ACTION ITEM: In the records below, tally the lines that contain the word "title" and give only that number.

PROVIDED RECORDS:
*-*-*

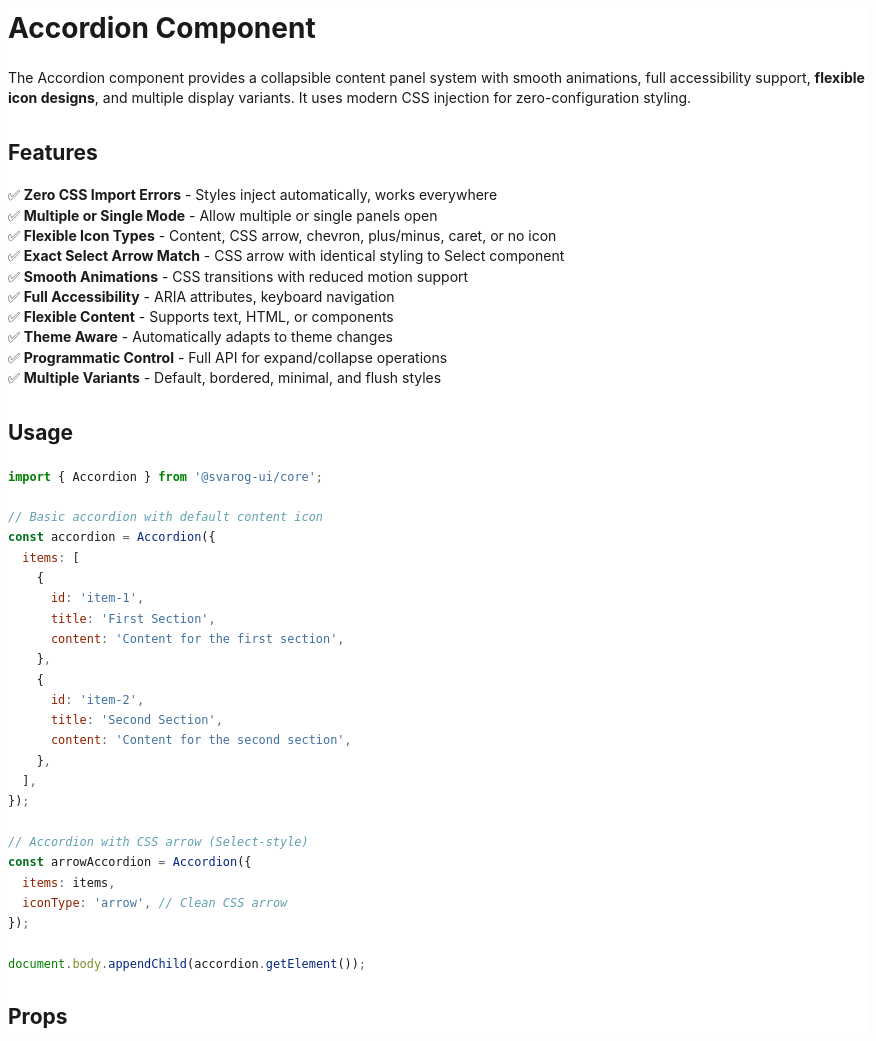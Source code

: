 # Accordion Component

The Accordion component provides a collapsible content panel system with smooth animations, full accessibility support, **flexible icon designs**, and multiple display variants. It uses modern CSS injection for zero-configuration styling.

## Features

✅ **Zero CSS Import Errors** - Styles inject automatically, works everywhere  
✅ **Multiple or Single Mode** - Allow multiple or single panels open  
✅ **Flexible Icon Types** - Content, CSS arrow, chevron, plus/minus, caret, or no icon  
✅ **Exact Select Arrow Match** - CSS arrow with identical styling to Select component  
✅ **Smooth Animations** - CSS transitions with reduced motion support  
✅ **Full Accessibility** - ARIA attributes, keyboard navigation  
✅ **Flexible Content** - Supports text, HTML, or components  
✅ **Theme Aware** - Automatically adapts to theme changes  
✅ **Programmatic Control** - Full API for expand/collapse operations  
✅ **Multiple Variants** - Default, bordered, minimal, and flush styles

## Usage

```javascript
import { Accordion } from '@svarog-ui/core';

// Basic accordion with default content icon
const accordion = Accordion({
  items: [
    {
      id: 'item-1',
      title: 'First Section',
      content: 'Content for the first section',
    },
    {
      id: 'item-2',
      title: 'Second Section',
      content: 'Content for the second section',
    },
  ],
});

// Accordion with CSS arrow (Select-style)
const arrowAccordion = Accordion({
  items: items,
  iconType: 'arrow', // Clean CSS arrow
});

document.body.appendChild(accordion.getElement());
```

## Props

*-*-*

TASK RESPONSE: 2